What you need to do: Look through the data below and report how many lines include "Management". Only the number should be given.

Data to process:
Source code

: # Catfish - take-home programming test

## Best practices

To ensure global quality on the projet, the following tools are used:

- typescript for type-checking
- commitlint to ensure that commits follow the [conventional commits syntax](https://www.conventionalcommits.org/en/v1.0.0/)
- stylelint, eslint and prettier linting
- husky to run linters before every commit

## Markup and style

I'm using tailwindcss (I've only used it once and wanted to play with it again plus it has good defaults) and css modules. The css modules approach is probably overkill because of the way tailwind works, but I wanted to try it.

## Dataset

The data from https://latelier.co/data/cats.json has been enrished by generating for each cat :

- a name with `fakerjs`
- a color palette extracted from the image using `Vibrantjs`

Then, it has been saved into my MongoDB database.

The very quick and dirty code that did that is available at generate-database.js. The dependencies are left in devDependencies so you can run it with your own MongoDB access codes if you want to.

==

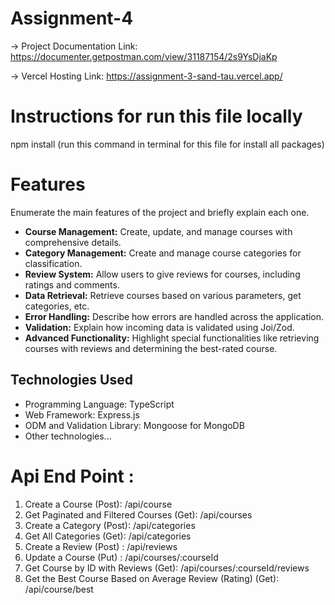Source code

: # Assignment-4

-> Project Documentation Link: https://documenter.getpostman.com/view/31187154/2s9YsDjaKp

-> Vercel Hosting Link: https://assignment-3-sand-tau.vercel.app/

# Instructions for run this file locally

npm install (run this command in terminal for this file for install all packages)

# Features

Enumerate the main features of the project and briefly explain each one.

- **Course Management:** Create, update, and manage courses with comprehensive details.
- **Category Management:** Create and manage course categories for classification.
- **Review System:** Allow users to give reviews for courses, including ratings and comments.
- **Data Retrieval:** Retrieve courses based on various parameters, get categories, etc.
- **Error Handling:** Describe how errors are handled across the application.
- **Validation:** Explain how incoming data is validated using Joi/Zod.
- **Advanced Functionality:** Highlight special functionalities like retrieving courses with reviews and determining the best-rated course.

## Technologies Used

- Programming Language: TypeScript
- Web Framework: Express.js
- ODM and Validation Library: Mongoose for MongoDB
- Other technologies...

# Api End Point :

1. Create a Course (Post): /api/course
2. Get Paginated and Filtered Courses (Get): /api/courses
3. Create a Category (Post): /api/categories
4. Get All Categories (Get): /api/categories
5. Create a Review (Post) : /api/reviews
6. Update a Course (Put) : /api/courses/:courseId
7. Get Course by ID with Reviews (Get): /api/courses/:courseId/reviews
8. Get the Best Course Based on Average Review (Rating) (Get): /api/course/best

Output for this exercise: 2